Wines from the New World wine region, which would pair well with an entrée that is selected above are the following:

  1. Red Tail Ridge Estate Dry Riesling 2014 (Riesling from New York);
  2. Smoke Tree Chardonnay 2015 (Chardonnay from Sonoma County, California);
  3. Babich Marlborough Sauvignon Blanc 2015 (Sauvignon Blanc from Marlborough, New Zealand)

Characteristics of the taste, smell and color of the Sauvignon Blanc from Marlborough, New Zealand:

According to our tasting note, the appearance of 2015 Sauvignon Blanc is clear; pale yellow color; with a brightness of day bright and low viscosity. On the nose, it is clean; medium high intensity; has a strong smell of grapefruit, melon and passion fruit; no evidence of oak; vinous; and the alcohol level is medium low. Moreover, on the palate, it is also clean; medium high intensity; has a strong taste of grapefruit, gooseberry, lime, blackcurrant and some other tropical fruits; sweetness level is dry; no evidence of tannin or wood; light bodied; and lastly, the balance is fresh and lingering. This wine can be well paired with Baked Fish Fillet with Tomatoes and Mushrooms, in addition to foods like goat cheese.

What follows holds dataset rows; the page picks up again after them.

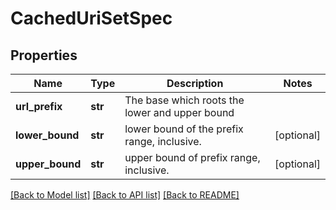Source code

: # CachedUriSetSpec

## Properties
Name | Type | Description | Notes
------------ | ------------- | ------------- | -------------
**url_prefix** | **str** | The base which roots the lower and upper bound | 
**lower_bound** | **str** | lower bound of the prefix range, inclusive. | [optional] 
**upper_bound** | **str** | upper bound of prefix range, inclusive. | [optional] 

[[Back to Model list]](../README.md#documentation-for-models) [[Back to API list]](../README.md#documentation-for-api-endpoints) [[Back to README]](../README.md)


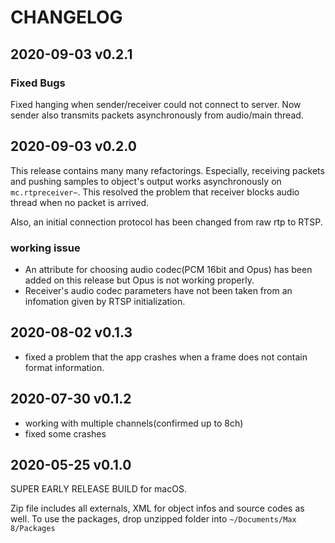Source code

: # CHANGELOG 

## 2020-09-03 v0.2.1

### Fixed Bugs

Fixed hanging when sender/receiver could not connect to server.
Now sender also transmits packets asynchronously from audio/main thread.

## 2020-09-03 v0.2.0

This release contains many many refactorings.
Especially, receiving packets and pushing samples to object's output works asynchronously on `mc.rtpreceiver~`.
This resolved the problem that receiver blocks audio thread when no packet is arrived.

Also, an initial connection protocol has been changed from raw rtp to RTSP.

### working issue

- An attribute for choosing audio codec(PCM 16bit and Opus) has been added on this release but Opus is not working properly.
- Receiver's audio codec parameters have not been taken from an infomation given by RTSP initialization.

## 2020-08-02 v0.1.3 

- fixed a problem that the app crashes when a frame does not contain format information.

## 2020-07-30 v0.1.2

- working with multiple channels(confirmed up to 8ch)
- fixed some crashes

## 2020-05-25 v0.1.0

SUPER EARLY RELEASE BUILD for macOS.

Zip file includes all externals, XML for object infos and source codes as well.
To use the packages, drop unzipped folder into `~/Documents/Max 8/Packages`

Viticulture/Vinification Practices: Sauvignon Blanc from Marlborough (South Island), New Zealand

Climate: Cool climate conditions, marked diurnal (day/night) temperature variations which are the key to the unique character of Marlborough grapes. (MacNeil, 2015).

Soil: Vineyards are primarily situated on sites with moderate to low fertility with stony, sandy loam top soil overlaying deep layers of free-draining shingle (mix of clay and silt).

Topography: Planted mostly on plains; protected by Kaikoura Range (Cold Southerly Winds); and protected by North Island (North Easterly Winds).

Grape Varieties: Sauvignon Blanc, Pinot Noir, and Chardonnay.

Harvest: Can take place anytime from March to May in the Southern Hemisphere, and grapes are harvested in the cool of the morning by machine.

Pressing: Juice is gently squeezed from the grapes in the wine presses and sent to either tanks or barrels.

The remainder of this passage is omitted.